Other than Austin, TX, the map includes the neighboring areas like Kyle, Buda, Round Rock etc.
Additional data exploration using MongoDB queries¶
Top Amenities¶
pipeline = [{"$group":{"_id":"$amenity", "count":{"$sum":1}}}, {"$sort":{"count": -1}},{'$limit': 10}]
def aggregate(db, pipeline):
result = db.austin_texas.aggregate(pipeline)
#pprint.pprint(result)
return result
result = aggregate(db, pipeline)
for document in result:
pprint.pprint(document)
Top Amenities are Parking, Restaurants and Waste Baskets
Top Religion¶
pipeline = [{"$match":{"amenity":{"$exists":1}, "amenity":"place_of_worship"}},{"$group":{"_id":"$religion", "count":{"$sum":1}}},{"$sort":{"count":-1}}, {"$limit":5}]
def aggregate(db, pipeline):
result = db.austin_texas.aggregate(pipeline)
#pprint.pprint(result)
return result
result = aggregate(db, pipeline)
for document in result:
pprint.pprint(document)
Top Religion is 'Christianity' with 465 places of worship
Top Restaurants¶
pipeline =[{'$match': {'amenity': 'restaurant'}},{'$group': {'_id': '$name','count': {'$sum': 1}}},{'$sort': {'count': -1}},{'$limit': 10}]
def aggregate(db, pipeline):
result = db.austin_texas.aggregate(pipeline)
#pprint.pprint(result)
return result
result = aggregate(db, pipeline)
for document in result:
pprint.pprint(document)
Popular Cuisine¶
pipeline = [{"$match":{"amenity":{"$exists":1}, "amenity":"restaurant"}}, {"$group":{"_id":"$cuisine", "count":{"$sum":1}}},{"$sort":{"count":-1}}, {"$limit":5}]
def aggregate(db, pipeline):
result = db.austin_texas.aggregate(pipeline)
#pprint.pprint(result)
return result
result = aggregate(db, pipeline)
for document in result:
pprint.pprint(document)
Popular cuisines include Mexican, American and Pizza- no surprise there
Other ideas about the dataset¶
As seen above atx-buildings has worked on mapping and loading of most of the addresses for austin osm. Their wiki page is http://wiki.openstreetmap.org/wiki/Austin,_TX/Buildings_Import and github repo is https://github.com/atx-osg/atx-buildings. Their scripts have jsons for converting and cleaning up of street addresses and zipcodes. Since the team standardized the data loading, our dataset was pretty clean to begin with. If we have similar structured data loading with a few rules and clean up scripts, then osm data would become robust. The problem with this however is that too many rules/madatory fields could deter users from contributing more. As an incentive, osm page should display top individual contributors and teams who are working on loading and cleaning of data.

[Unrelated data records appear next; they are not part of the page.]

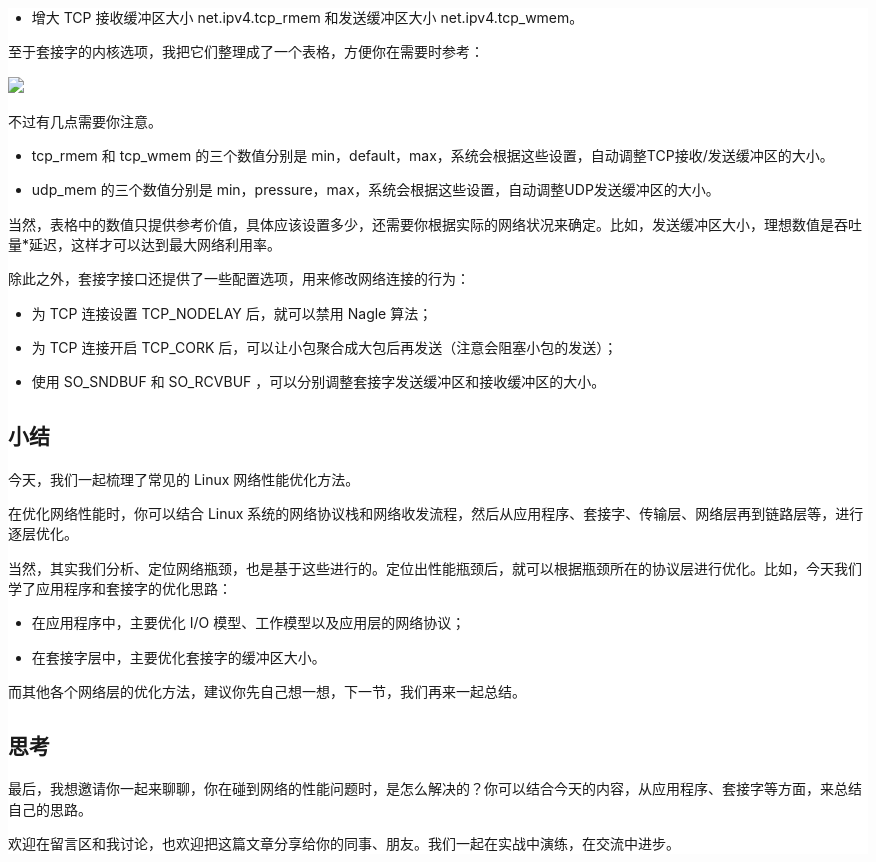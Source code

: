 - 增大 TCP 接收缓冲区大小 net.ipv4.tcp\_rmem 和发送缓冲区大小 net.ipv4.tcp\_wmem。


至于套接字的内核选项，我把它们整理成了一个表格，方便你在需要时参考：

![](images/83783/5f2d4957663dd8bf3410da8180ab18f0.png)

不过有几点需要你注意。

- tcp\_rmem 和 tcp\_wmem 的三个数值分别是 min，default，max，系统会根据这些设置，自动调整TCP接收/发送缓冲区的大小。

- udp\_mem 的三个数值分别是 min，pressure，max，系统会根据这些设置，自动调整UDP发送缓冲区的大小。


当然，表格中的数值只提供参考价值，具体应该设置多少，还需要你根据实际的网络状况来确定。比如，发送缓冲区大小，理想数值是吞吐量\*延迟，这样才可以达到最大网络利用率。

除此之外，套接字接口还提供了一些配置选项，用来修改网络连接的行为：

- 为 TCP 连接设置 TCP\_NODELAY 后，就可以禁用 Nagle 算法；

- 为 TCP 连接开启 TCP\_CORK 后，可以让小包聚合成大包后再发送（注意会阻塞小包的发送）；

- 使用 SO\_SNDBUF 和 SO\_RCVBUF ，可以分别调整套接字发送缓冲区和接收缓冲区的大小。


## 小结

今天，我们一起梳理了常见的 Linux 网络性能优化方法。

在优化网络性能时，你可以结合 Linux 系统的网络协议栈和网络收发流程，然后从应用程序、套接字、传输层、网络层再到链路层等，进行逐层优化。

当然，其实我们分析、定位网络瓶颈，也是基于这些进行的。定位出性能瓶颈后，就可以根据瓶颈所在的协议层进行优化。比如，今天我们学了应用程序和套接字的优化思路：

- 在应用程序中，主要优化 I/O 模型、工作模型以及应用层的网络协议；

- 在套接字层中，主要优化套接字的缓冲区大小。


而其他各个网络层的优化方法，建议你先自己想一想，下一节，我们再来一起总结。

## 思考

最后，我想邀请你一起来聊聊，你在碰到网络的性能问题时，是怎么解决的？你可以结合今天的内容，从应用程序、套接字等方面，来总结自己的思路。

欢迎在留言区和我讨论，也欢迎把这篇文章分享给你的同事、朋友。我们一起在实战中演练，在交流中进步。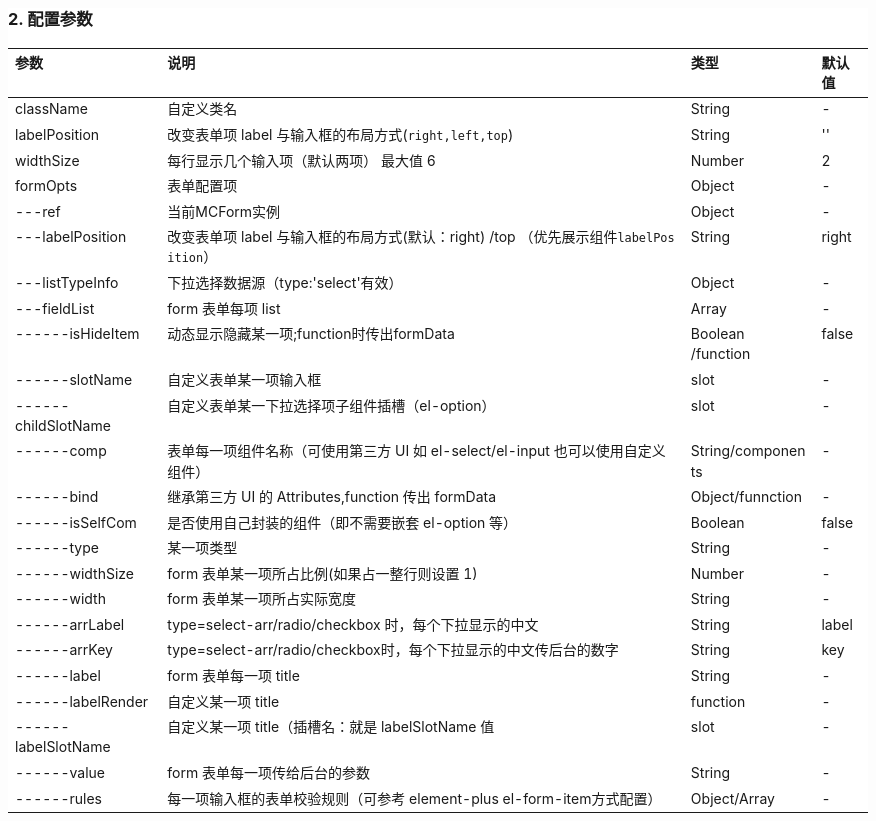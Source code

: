 ### 2. 配置参数

| 参数                                  | 说明                                                                                                                                            | 类型              | 默认值                          |
| :------------------------------------ | :---------------------------------------------------------------------------------------------------------------------------------------------- | :---------------- | :------------------------------ |
| className                             | 自定义类名                                                                                                                                      | String            | -                               |
| labelPosition                         | 改变表单项 label 与输入框的布局方式(`right,left,top`)                                                                                           | String            | ''                              |
| widthSize                             | 每行显示几个输入项（默认两项） 最大值 6                                                                                                         | Number            | 2                               |
| formOpts                              | 表单配置项                                                                                                                                      | Object            | -                               |
| ---ref                                | 当前MCForm实例                                                                                                                                   | Object            | -                               |
| ---labelPosition                      | 改变表单项 label 与输入框的布局方式(默认：right) /top （优先展示组件`labelPosition`）                                                           | String            | right                           |
| ---listTypeInfo                       | 下拉选择数据源（type:'select'有效）                                                                                                             | Object            | -                               |
| ---fieldList                          | form 表单每项 list                                                                                                                              | Array             | -                               |
| ------isHideItem                      | 动态显示隐藏某一项;function时传出formData                                                                                                       | Boolean /function | false                           |
| ------slotName                        | 自定义表单某一项输入框                                                                                                                          | slot              | -                               |
| ------childSlotName                   | 自定义表单某一下拉选择项子组件插槽（el-option）                                                                                                 | slot              | -                               |
| ------comp                            | 表单每一项组件名称（可使用第三方 UI 如 el-select/el-input 也可以使用自定义组件）                                                                | String/components | -                               |
| ------bind                            | 继承第三方 UI 的 Attributes,function 传出 formData                                                                                              | Object/funnction  | -                               |
| ------isSelfCom                       | 是否使用自己封装的组件（即不需要嵌套 el-option 等）                                                                                             | Boolean           | false                           |
| ------type                            | 某一项类型<t-tip content='(目前只有checkbox/radio/select-arr/select-obj/inputNumber)此值只有组件内嵌组件才设置（如：el-select内嵌el-option）'/> | String            | -                               |
| ------widthSize                       | form 表单某一项所占比例(如果占一整行则设置 1)                                                                                                   | Number            | -                               |
| ------width                           | form 表单某一项所占实际宽度                                                                                                                     | String            | -                               |
| ------arrLabel                        | type=select-arr/radio/checkbox 时，每个下拉显示的中文                                                                                           | String            | label                           |
| ------arrKey                          | type=select-arr/radio/checkbox时，每个下拉显示的中文传后台的数字                                                                                | String            | key                             |
| ------label                           | form 表单每一项 title                                                                                                                           | String            | -                               |
| ------labelRender                     | 自定义某一项 title                                                                                                                              | function          | -                               |
| ------labelSlotName                   | 自定义某一项 title（插槽名：就是 labelSlotName 值                                                                                               | slot              | -                               |
| ------value                           | form 表单每一项传给后台的参数                                                                                                                   | String            | -                               |
| ------rules                           | 每一项输入框的表单校验规则（可参考 element-plus el-form-item方式配置）                                                                          | Object/Array      | -                               |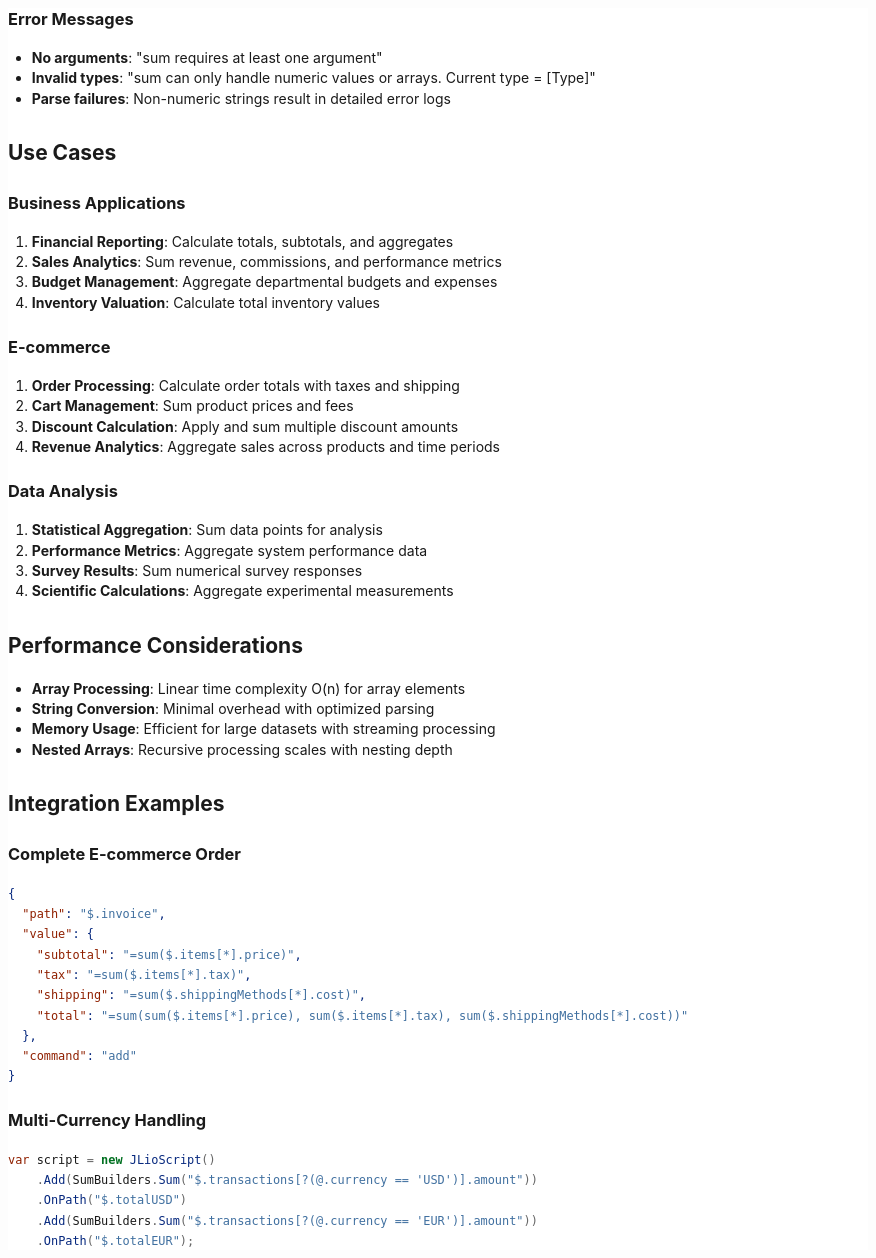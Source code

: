 ### Error Messages
- **No arguments**: "sum requires at least one argument"
- **Invalid types**: "sum can only handle numeric values or arrays. Current type = [Type]"
- **Parse failures**: Non-numeric strings result in detailed error logs

## Use Cases

### Business Applications
1. **Financial Reporting**: Calculate totals, subtotals, and aggregates
2. **Sales Analytics**: Sum revenue, commissions, and performance metrics
3. **Budget Management**: Aggregate departmental budgets and expenses
4. **Inventory Valuation**: Calculate total inventory values

### E-commerce
1. **Order Processing**: Calculate order totals with taxes and shipping
2. **Cart Management**: Sum product prices and fees
3. **Discount Calculation**: Apply and sum multiple discount amounts
4. **Revenue Analytics**: Aggregate sales across products and time periods

### Data Analysis
1. **Statistical Aggregation**: Sum data points for analysis
2. **Performance Metrics**: Aggregate system performance data
3. **Survey Results**: Sum numerical survey responses
4. **Scientific Calculations**: Aggregate experimental measurements

## Performance Considerations

- **Array Processing**: Linear time complexity O(n) for array elements
- **String Conversion**: Minimal overhead with optimized parsing
- **Memory Usage**: Efficient for large datasets with streaming processing
- **Nested Arrays**: Recursive processing scales with nesting depth

## Integration Examples

### Complete E-commerce Order
```json
{
  "path": "$.invoice",
  "value": {
    "subtotal": "=sum($.items[*].price)",
    "tax": "=sum($.items[*].tax)",
    "shipping": "=sum($.shippingMethods[*].cost)",
    "total": "=sum(sum($.items[*].price), sum($.items[*].tax), sum($.shippingMethods[*].cost))"
  },
  "command": "add"
}
```

### Multi-Currency Handling
```csharp
var script = new JLioScript()
    .Add(SumBuilders.Sum("$.transactions[?(@.currency == 'USD')].amount"))
    .OnPath("$.totalUSD")
    .Add(SumBuilders.Sum("$.transactions[?(@.currency == 'EUR')].amount"))
    .OnPath("$.totalEUR");
```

Another suggestion would be to indicate areas on the map that have less or incomplete data so that contributors can focus on that region to make the map more complete. There is a lot of missing data for 'city' field in addresses. Using Geopy package, some of the missing information can be filled in.
Conclusion¶
After the review of Austin's OSM data, although incomplete, I believe it has been cleaned well for the purposes of this exercise. The scripts developed during this project was successful in parsing and cleaning most of the data.